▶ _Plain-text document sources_
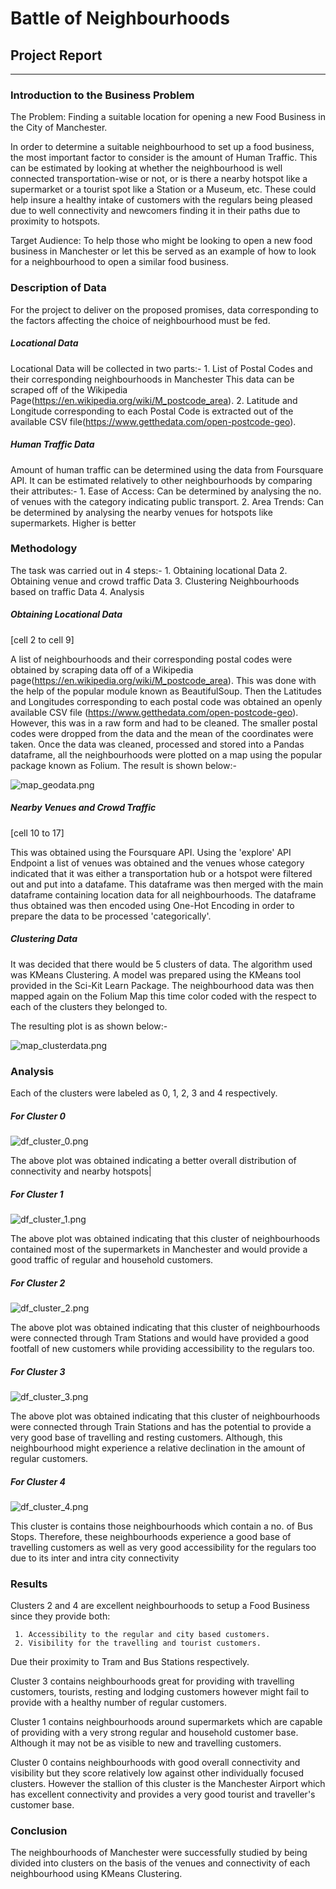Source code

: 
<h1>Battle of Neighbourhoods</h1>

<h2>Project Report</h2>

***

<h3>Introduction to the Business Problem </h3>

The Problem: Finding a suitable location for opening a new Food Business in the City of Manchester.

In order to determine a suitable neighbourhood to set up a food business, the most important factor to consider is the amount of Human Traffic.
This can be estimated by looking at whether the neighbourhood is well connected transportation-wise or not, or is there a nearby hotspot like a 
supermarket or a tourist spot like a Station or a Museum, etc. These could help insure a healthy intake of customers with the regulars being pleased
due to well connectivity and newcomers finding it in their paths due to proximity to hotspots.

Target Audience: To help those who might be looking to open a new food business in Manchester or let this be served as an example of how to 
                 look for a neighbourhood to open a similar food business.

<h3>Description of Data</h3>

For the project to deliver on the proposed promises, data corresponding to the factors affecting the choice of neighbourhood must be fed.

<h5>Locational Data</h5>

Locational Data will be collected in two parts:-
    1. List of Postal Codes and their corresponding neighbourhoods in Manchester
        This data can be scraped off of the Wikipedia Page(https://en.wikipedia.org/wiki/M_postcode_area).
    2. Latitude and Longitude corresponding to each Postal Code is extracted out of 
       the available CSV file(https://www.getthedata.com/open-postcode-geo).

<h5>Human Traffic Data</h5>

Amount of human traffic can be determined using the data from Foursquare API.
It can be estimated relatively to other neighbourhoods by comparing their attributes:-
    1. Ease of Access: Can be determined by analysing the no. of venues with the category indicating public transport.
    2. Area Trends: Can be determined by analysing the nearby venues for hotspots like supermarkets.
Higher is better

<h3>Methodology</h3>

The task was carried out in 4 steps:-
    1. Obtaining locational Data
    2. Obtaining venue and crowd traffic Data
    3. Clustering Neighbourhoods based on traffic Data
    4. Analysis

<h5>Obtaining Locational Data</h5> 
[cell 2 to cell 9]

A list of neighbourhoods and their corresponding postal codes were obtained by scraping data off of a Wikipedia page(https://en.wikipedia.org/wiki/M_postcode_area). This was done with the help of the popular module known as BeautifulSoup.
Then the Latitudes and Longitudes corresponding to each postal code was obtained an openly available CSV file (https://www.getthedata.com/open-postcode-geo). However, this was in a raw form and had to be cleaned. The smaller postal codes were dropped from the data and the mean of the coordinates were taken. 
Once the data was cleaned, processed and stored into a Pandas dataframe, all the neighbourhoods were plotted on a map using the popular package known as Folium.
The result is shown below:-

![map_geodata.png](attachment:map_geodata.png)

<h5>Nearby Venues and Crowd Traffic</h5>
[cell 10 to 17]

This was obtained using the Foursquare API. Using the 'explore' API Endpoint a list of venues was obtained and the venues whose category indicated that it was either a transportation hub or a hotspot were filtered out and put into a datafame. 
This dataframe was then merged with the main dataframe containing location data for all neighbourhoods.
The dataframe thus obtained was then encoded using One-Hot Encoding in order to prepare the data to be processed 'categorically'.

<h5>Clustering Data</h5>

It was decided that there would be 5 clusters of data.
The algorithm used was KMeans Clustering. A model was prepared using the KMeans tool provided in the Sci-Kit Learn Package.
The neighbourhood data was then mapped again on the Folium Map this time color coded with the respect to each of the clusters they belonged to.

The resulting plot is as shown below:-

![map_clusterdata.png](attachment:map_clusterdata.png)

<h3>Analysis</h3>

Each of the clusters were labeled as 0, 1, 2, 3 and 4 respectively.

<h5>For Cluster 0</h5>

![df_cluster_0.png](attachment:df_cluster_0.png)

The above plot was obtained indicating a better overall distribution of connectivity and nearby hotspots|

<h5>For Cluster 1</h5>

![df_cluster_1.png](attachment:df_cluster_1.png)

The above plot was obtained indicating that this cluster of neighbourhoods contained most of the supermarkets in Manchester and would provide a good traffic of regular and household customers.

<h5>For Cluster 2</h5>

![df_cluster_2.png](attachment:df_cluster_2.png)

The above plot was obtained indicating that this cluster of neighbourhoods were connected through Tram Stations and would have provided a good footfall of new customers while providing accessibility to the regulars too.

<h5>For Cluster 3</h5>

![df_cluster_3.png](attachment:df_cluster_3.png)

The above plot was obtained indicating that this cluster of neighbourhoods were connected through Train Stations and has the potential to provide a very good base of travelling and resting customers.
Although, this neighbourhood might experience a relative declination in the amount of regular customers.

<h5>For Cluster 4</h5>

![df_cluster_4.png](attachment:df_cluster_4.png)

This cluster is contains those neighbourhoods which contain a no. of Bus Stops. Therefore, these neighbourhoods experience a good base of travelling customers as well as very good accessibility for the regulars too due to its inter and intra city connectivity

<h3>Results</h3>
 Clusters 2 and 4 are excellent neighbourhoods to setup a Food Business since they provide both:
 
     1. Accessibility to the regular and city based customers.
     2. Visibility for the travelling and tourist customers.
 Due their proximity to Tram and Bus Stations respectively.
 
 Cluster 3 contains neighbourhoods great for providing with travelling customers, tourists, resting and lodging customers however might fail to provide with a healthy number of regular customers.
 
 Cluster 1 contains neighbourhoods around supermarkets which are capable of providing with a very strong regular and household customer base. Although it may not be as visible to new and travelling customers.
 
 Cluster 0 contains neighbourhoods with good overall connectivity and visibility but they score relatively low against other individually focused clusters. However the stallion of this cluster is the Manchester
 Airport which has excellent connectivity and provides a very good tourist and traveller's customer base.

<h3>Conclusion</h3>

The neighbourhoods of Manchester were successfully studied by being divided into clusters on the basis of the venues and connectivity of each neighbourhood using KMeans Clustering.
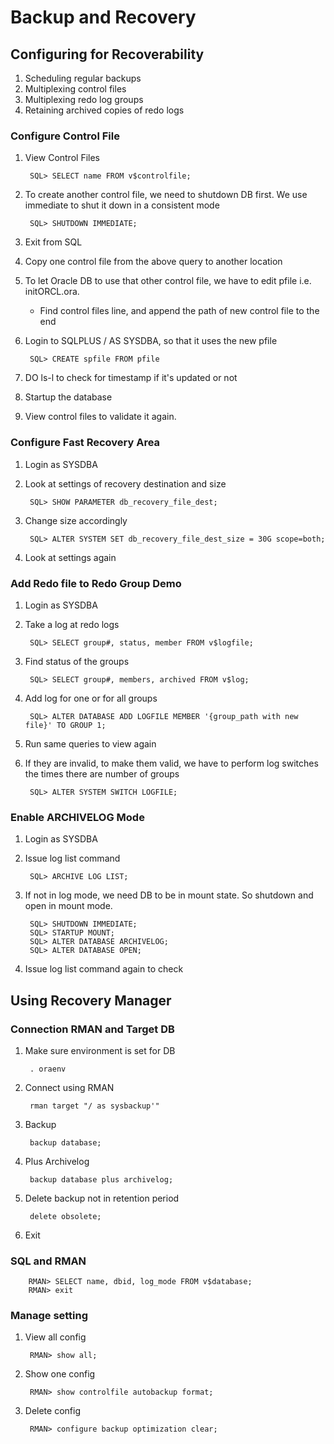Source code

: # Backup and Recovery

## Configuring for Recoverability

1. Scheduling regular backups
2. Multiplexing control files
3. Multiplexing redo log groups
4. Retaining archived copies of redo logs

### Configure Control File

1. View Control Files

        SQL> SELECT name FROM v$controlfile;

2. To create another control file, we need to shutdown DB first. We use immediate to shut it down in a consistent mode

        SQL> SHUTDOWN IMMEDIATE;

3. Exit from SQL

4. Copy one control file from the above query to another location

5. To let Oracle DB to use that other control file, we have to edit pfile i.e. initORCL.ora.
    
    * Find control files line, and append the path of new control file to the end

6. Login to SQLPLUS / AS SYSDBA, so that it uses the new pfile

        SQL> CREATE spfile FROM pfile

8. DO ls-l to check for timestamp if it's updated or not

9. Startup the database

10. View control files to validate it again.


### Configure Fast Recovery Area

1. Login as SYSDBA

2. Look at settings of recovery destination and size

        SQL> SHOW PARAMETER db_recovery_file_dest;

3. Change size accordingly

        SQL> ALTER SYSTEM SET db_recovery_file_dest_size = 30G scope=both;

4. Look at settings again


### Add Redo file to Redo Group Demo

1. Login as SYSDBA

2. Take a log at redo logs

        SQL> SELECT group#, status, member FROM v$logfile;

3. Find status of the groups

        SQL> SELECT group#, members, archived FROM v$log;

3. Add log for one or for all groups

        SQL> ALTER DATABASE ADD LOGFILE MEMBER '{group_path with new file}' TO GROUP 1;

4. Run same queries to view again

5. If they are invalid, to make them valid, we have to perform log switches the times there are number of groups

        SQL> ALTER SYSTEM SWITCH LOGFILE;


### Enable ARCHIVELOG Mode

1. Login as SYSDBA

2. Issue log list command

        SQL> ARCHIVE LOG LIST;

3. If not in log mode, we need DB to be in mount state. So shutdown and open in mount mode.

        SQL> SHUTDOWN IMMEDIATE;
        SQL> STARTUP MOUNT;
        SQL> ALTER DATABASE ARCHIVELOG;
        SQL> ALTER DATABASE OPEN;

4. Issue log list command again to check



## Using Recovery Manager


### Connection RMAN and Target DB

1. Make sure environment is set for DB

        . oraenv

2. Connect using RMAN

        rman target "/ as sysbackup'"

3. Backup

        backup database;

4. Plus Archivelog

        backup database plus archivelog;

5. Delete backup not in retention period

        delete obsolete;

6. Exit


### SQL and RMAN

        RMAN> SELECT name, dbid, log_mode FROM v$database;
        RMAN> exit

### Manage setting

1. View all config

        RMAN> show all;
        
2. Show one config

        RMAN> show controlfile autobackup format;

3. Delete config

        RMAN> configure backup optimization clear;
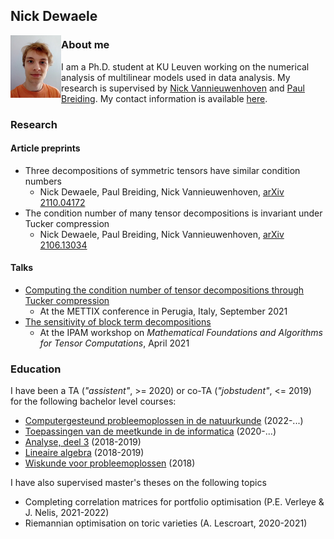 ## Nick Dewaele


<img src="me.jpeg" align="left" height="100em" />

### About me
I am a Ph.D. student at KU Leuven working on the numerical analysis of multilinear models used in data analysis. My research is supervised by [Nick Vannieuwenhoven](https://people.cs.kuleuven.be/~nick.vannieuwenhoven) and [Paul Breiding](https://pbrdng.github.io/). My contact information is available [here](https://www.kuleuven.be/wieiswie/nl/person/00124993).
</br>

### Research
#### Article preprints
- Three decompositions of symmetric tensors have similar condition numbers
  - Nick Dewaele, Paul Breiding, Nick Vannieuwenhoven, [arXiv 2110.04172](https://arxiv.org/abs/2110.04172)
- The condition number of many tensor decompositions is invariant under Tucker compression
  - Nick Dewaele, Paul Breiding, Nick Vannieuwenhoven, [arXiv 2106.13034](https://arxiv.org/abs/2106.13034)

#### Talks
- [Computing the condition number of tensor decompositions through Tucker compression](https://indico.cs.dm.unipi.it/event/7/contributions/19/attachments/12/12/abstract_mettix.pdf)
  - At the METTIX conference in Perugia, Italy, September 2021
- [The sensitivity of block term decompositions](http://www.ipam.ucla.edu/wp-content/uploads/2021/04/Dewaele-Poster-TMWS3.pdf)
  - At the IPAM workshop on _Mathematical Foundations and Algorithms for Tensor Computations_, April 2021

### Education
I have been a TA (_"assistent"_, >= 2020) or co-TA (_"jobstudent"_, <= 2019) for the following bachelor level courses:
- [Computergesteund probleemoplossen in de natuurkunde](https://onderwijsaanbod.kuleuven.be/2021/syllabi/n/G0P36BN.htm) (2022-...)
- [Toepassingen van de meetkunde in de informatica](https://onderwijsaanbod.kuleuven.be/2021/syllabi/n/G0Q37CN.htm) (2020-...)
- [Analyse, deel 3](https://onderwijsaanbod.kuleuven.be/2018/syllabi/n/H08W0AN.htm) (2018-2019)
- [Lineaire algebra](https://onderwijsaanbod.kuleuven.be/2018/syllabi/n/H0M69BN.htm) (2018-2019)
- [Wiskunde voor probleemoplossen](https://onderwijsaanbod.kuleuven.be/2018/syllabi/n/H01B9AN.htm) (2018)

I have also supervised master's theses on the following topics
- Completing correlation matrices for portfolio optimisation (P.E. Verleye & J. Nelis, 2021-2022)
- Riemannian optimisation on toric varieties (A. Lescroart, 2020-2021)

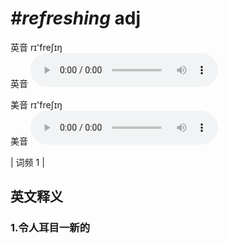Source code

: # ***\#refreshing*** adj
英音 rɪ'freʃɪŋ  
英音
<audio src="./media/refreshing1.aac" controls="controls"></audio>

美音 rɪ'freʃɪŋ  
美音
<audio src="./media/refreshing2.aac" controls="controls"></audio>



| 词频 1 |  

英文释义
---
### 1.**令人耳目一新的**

▶ _WHAT TO WORK ON_
Take the records above from their first line through the line with "This data can" and set those lines down word for word, minus the pictures.

▶ _SOLUTION TO THE PROBLEM_
Source code

: 
<h1>Battle of Neighbourhoods</h1>

<h2>Project Report</h2>

***

<h3>Introduction to the Business Problem </h3>

The Problem: Finding a suitable location for opening a new Food Business in the City of Manchester.

In order to determine a suitable neighbourhood to set up a food business, the most important factor to consider is the amount of Human Traffic.
This can be estimated by looking at whether the neighbourhood is well connected transportation-wise or not, or is there a nearby hotspot like a 
supermarket or a tourist spot like a Station or a Museum, etc. These could help insure a healthy intake of customers with the regulars being pleased
due to well connectivity and newcomers finding it in their paths due to proximity to hotspots.

Target Audience: To help those who might be looking to open a new food business in Manchester or let this be served as an example of how to 
                 look for a neighbourhood to open a similar food business.

<h3>Description of Data</h3>

For the project to deliver on the proposed promises, data corresponding to the factors affecting the choice of neighbourhood must be fed.

<h5>Locational Data</h5>

Locational Data will be collected in two parts:-
    1. List of Postal Codes and their corresponding neighbourhoods in Manchester
        This data can be scraped off of the Wikipedia Page(https://en.wikipedia.org/wiki/M_postcode_area).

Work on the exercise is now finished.